Activity. Copy out, from the entries below, each line holding the string "used".

Information.
^^^^

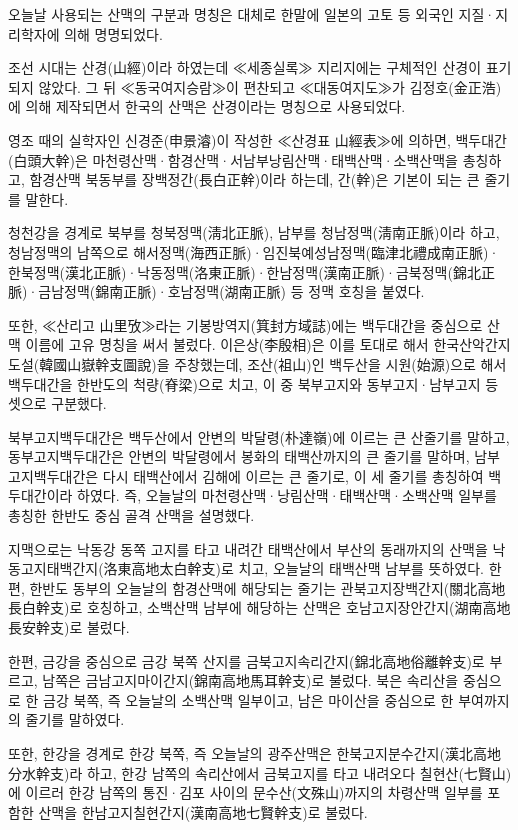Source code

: \documentclass[12pt,a4paper]{book}
\begin{document}
오늘날 사용되는 산맥의 구분과 명칭은 대체로 한말에 일본의 고토 등 외국인 지질·지리학자에 의해 명명되었다. 


조선 시대는 산경(山經)이라 하였는데 ≪세종실록≫ 지리지에는 구체적인 산경이 표기되지 않았다. 그 뒤 ≪동국여지승람≫이 편찬되고 ≪대동여지도≫가 김정호(金正浩)에 의해 제작되면서 한국의 산맥은 산경이라는 명칭으로 사용되었다.

영조 때의 실학자인 신경준(申景濬)이 작성한 ≪산경표 山經表≫에 의하면, 백두대간(白頭大幹)은 마천령산맥·함경산맥·서남부낭림산맥·태백산맥·소백산맥을 총칭하고, 함경산맥 북동부를 장백정간(長白正幹)이라 하는데, 간(幹)은 기본이 되는 큰 줄기를 말한다.

청천강을 경계로 북부를 청북정맥(淸北正脈), 남부를 청남정맥(淸南正脈)이라 하고, 청남정맥의 남쪽으로 해서정맥(海西正脈)·임진북예성남정맥(臨津北禮成南正脈)·한북정맥(漢北正脈)·낙동정맥(洛東正脈)·한남정맥(漢南正脈)·금북정맥(錦北正脈)·금남정맥(錦南正脈)·호남정맥(湖南正脈) 등 정맥 호칭을 붙였다.

또한, ≪산리고 山里攷≫라는 기봉방역지(箕封方域誌)에는 백두대간을 중심으로 산맥 이름에 고유 명칭을 써서 불렀다. 이은상(李殷相)은 이를 토대로 해서 한국산악간지도설(韓國山嶽幹支圖說)을 주창했는데, 조산(祖山)인 백두산을 시원(始源)으로 해서 백두대간을 한반도의 척량(脊梁)으로 치고, 이 중 북부고지와 동부고지·남부고지 등 셋으로 구분했다.

북부고지백두대간은 백두산에서 안변의 박달령(朴達嶺)에 이르는 큰 산줄기를 말하고, 동부고지백두대간은 안변의 박달령에서 봉화의 태백산까지의 큰 줄기를 말하며, 남부고지백두대간은 다시 태백산에서 김해에 이르는 큰 줄기로, 이 세 줄기를 총칭하여 백두대간이라 하였다. 즉, 오늘날의 마천령산맥·낭림산맥·태백산맥·소백산맥 일부를 총칭한 한반도 중심 골격 산맥을 설명했다.

지맥으로는 낙동강 동쪽 고지를 타고 내려간 태백산에서 부산의 동래까지의 산맥을 낙동고지태백간지(洛東高地太白幹支)로 치고, 오늘날의 태백산맥 남부를 뜻하였다. 한편, 한반도 동부의 오늘날의 함경산맥에 해당되는 줄기는 관북고지장백간지(關北高地長白幹支)로 호칭하고, 소백산맥 남부에 해당하는 산맥은 호남고지장안간지(湖南高地長安幹支)로 불렀다.

한편, 금강을 중심으로 금강 북쪽 산지를 금북고지속리간지(錦北高地俗離幹支)로 부르고, 남쪽은 금남고지마이간지(錦南高地馬耳幹支)로 불렀다. 북은 속리산을 중심으로 한 금강 북쪽, 즉 오늘날의 소백산맥 일부이고, 남은 마이산을 중심으로 한 부여까지의 줄기를 말하였다.

또한, 한강을 경계로 한강 북쪽, 즉 오늘날의 광주산맥은 한북고지분수간지(漢北高地分水幹支)라 하고, 한강 남쪽의 속리산에서 금북고지를 타고 내려오다 칠현산(七賢山)에 이르러 한강 남쪽의 통진·김포 사이의 문수산(文殊山)까지의 차령산맥 일부를 포함한 산맥을 한남고지칠현간지(漢南高地七賢幹支)로 불렀다.
\end{document}
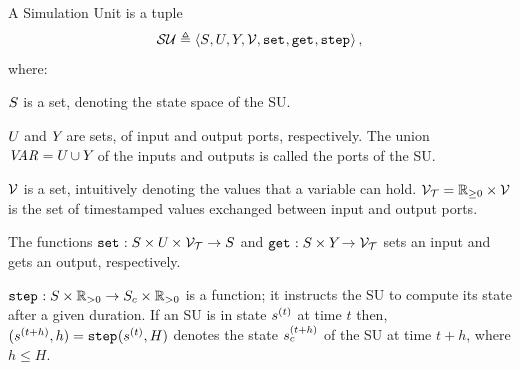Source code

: \begin{definition}\label{def:fmu}
  A Simulation Unit is a tuple
  $$\mathcal{SU} \triangleq  \left\langle S_{}, U_{}, Y_{}, \mathcal{V}, \mathtt{set}_{}, \mathtt{get}_{}, \mathtt{step}_{} \right\rangle ,$$
  where:
  \begin{compactitem}
    \item $S_{}$ is a set, denoting the state space of the SU.
    \item $U_{}$ and $Y_{}$ are sets, of input and output ports, respectively.
    The union $\mathit{VAR_{}} = U_{} \cup Y_{}$ of the inputs and outputs is called the ports of the SU.
    \item $\mathcal{V}$ is a set, intuitively denoting the values that a variable can hold.
    $\mathcal{V_{T}} = \mathbb{R}_{\geq 0} \times \mathcal{V}$ is the set of timestamped values exchanged between input and output ports.
    \item 
    The functions
    $\mathtt{set}_{} : S_{} \times U_{} \times \mathcal{V_{T}} \to S_{}$ and $\mathtt{get}_{}: S_{} \times Y_{} \to \mathcal{V_{T}}$ sets an input and gets an output, respectively. 
    \item $\mathtt{step}_{}: S_{} \times \mathbb{R}_{> 0} \to S_{c} \times \mathbb{R}_{> 0} $ is a function; it instructs the SU to compute its state after a given duration. 
    If an SU is in state $s_{}^{(t)}$ at time $t$ then, $(s_{}^{(t+h)}, h) = \mathtt{step}_{}(s_{}^{(t)}, H)$ denotes the state $s_{c}^{(t+h)}$ of the SU at time $t+h$, where $h \leq H$. 
  \end{compactitem}
\end{definition}


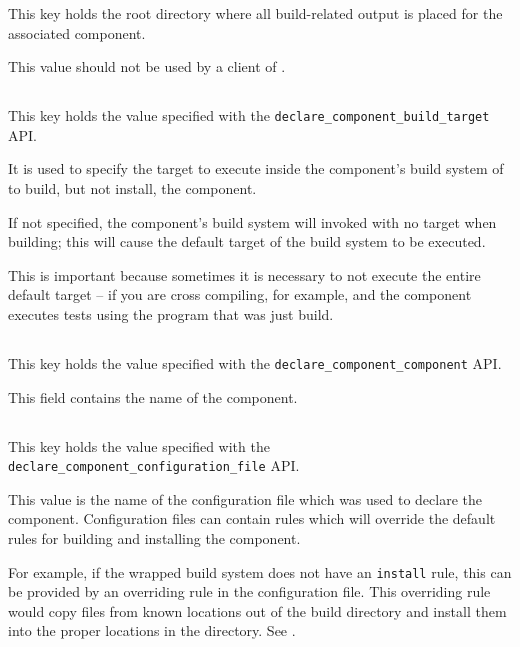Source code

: This key holds the root directory where all build-related output is
placed for the associated component.

This value should not be used by a client of \lmsbw.

\subsection{}

This key holds the value specified with the
\texttt{declare\_component\_build\_target} API.

It is used to specify the target to execute inside the component's
build system of to build, but not install, the component.

If not specified, the component's build system will invoked with no
target when building; this will cause the default target of the build
system to be executed.

This is important because sometimes it is necessary to not execute the
entire default target -- if you are cross compiling, for example, and
the component executes tests using the program that was just build.

\subsection{}

This key holds the value specified with the
\texttt{declare\_component\_component} API.

This field contains the name of the component.

\subsection{}

This key holds the value specified with the
\texttt{declare\_component\_configuration\_file} API.

This value is the name of the configuration file which was used to
declare the component.  Configuration files can contain \makefile
rules which will override the default rules for building and
installing the component.

For example, if the wrapped build system does not have an
\texttt{install} rule, this can be provided by an overriding rule in
the configuration file.  This overriding rule would copy files from
known locations out of the build directory and install them into the
proper locations in the \destdir directory.  See
.

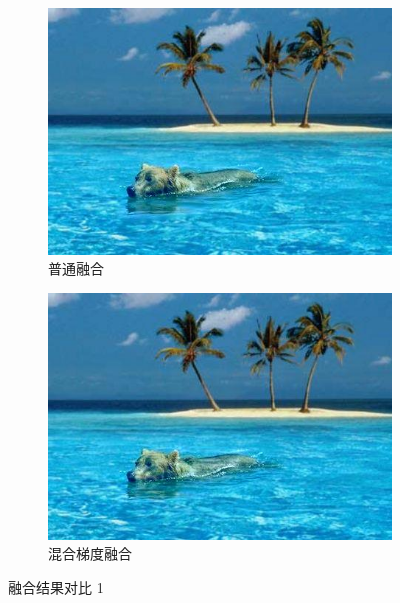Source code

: \documentclass[11pt,a4paper]{article}
\begin{document}
		\begin{figure}[ht]
			\centering
			\begin{subfigure}[htbp]{0.36\textwidth}
				\includegraphics[width=\textwidth]{../../result/result_00.jpg}
				\caption{普通融合}
			\end{subfigure}
			\begin{subfigure}[htbp]{0.36\textwidth}
				\includegraphics[width=\textwidth]{../../result/result_01.jpg}
				\caption{混合梯度融合}
			\end{subfigure}
			\caption{融合结果对比 1}
		\end{figure}
\end{document}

^^^^

Result.
This value should not be used by a client of \lmsbw.
It is used to specify the target to execute inside the component's
This value is the name of the configuration file which was used to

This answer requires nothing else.